BRIEF >> Going down the listing below, print exactly each line from the one with "1st Qu.: 49.50" up to and including the one with "3rd Qu.: 99.00", and skip the rest.

[[ MATERIAL PROVIDED open ]]

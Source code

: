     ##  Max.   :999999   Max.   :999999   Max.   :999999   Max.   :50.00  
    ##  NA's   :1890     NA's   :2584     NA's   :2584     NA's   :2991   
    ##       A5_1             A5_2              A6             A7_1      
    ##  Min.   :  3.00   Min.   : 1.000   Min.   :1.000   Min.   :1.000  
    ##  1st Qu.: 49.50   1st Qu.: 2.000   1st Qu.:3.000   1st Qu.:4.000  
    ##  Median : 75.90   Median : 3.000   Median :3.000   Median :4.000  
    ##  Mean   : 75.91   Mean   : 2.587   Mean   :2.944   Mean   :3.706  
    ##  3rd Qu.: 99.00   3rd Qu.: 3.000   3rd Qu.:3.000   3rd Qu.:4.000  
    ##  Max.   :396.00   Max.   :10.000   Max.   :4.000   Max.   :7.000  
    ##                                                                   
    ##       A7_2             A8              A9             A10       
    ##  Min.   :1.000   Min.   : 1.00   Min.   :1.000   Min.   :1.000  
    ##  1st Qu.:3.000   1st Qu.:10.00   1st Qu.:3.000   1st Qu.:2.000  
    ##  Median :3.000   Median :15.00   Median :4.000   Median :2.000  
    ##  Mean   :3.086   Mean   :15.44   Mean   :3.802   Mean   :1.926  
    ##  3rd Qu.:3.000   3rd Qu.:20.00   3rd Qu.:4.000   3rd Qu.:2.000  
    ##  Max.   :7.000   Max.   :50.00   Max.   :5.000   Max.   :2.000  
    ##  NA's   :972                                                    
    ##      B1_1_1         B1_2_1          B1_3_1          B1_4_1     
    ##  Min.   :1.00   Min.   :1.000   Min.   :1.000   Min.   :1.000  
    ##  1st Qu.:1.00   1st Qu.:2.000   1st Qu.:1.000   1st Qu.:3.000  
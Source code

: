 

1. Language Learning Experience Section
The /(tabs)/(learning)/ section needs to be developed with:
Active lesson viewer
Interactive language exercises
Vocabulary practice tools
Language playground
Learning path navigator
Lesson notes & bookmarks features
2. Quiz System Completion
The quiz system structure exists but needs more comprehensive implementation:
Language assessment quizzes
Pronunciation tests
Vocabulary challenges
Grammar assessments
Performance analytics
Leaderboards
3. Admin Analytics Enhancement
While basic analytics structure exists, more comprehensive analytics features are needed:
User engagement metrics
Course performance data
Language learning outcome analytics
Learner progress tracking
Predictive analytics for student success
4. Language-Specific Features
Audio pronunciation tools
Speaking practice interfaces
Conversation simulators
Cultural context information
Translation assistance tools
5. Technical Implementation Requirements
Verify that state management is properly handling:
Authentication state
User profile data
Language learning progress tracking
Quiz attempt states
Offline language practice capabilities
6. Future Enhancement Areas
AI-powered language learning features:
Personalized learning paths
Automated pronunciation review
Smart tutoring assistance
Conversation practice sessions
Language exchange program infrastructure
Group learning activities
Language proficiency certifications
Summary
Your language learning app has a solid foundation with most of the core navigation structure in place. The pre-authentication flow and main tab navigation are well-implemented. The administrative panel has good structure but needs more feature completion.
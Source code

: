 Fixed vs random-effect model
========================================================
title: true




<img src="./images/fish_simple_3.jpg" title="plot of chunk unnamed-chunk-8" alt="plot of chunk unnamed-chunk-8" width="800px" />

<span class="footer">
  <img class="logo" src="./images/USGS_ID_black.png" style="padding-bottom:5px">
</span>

[[ MATERIAL PROVIDED closed ]]

THE COMPLETED TASK >>
    ##  1st Qu.: 49.50   1st Qu.: 2.000   1st Qu.:3.000   1st Qu.:4.000  
    ##  Median : 75.90   Median : 3.000   Median :3.000   Median :4.000  
    ##  Mean   : 75.91   Mean   : 2.587   Mean   :2.944   Mean   :3.706  
    ##  3rd Qu.: 99.00   3rd Qu.: 3.000   3rd Qu.:3.000   3rd Qu.:4.000  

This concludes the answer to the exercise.